Source texts of formatted documents:
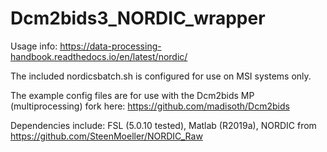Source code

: # Dcm2bids3_NORDIC_wrapper

Usage info: https://data-processing-handbook.readthedocs.io/en/latest/nordic/

The included nordicsbatch.sh is configured for use on MSI systems only.

The example config files are for use with the Dcm2bids MP (multiprocessing) fork here: https://github.com/madisoth/Dcm2bids

Dependencies include: FSL (5.0.10 tested), Matlab (R2019a), NORDIC from https://github.com/SteenMoeller/NORDIC_Raw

> How to complete this task: Each line that contains the string "https" should be copied from the data above.

> Answer space:
Usage info: https://data-processing-handbook.readthedocs.io/en/latest/nordic/
The example config files are for use with the Dcm2bids MP (multiprocessing) fork here: https://github.com/madisoth/Dcm2bids
Dependencies include: FSL (5.0.10 tested), Matlab (R2019a), NORDIC from https://github.com/SteenMoeller/NORDIC_Raw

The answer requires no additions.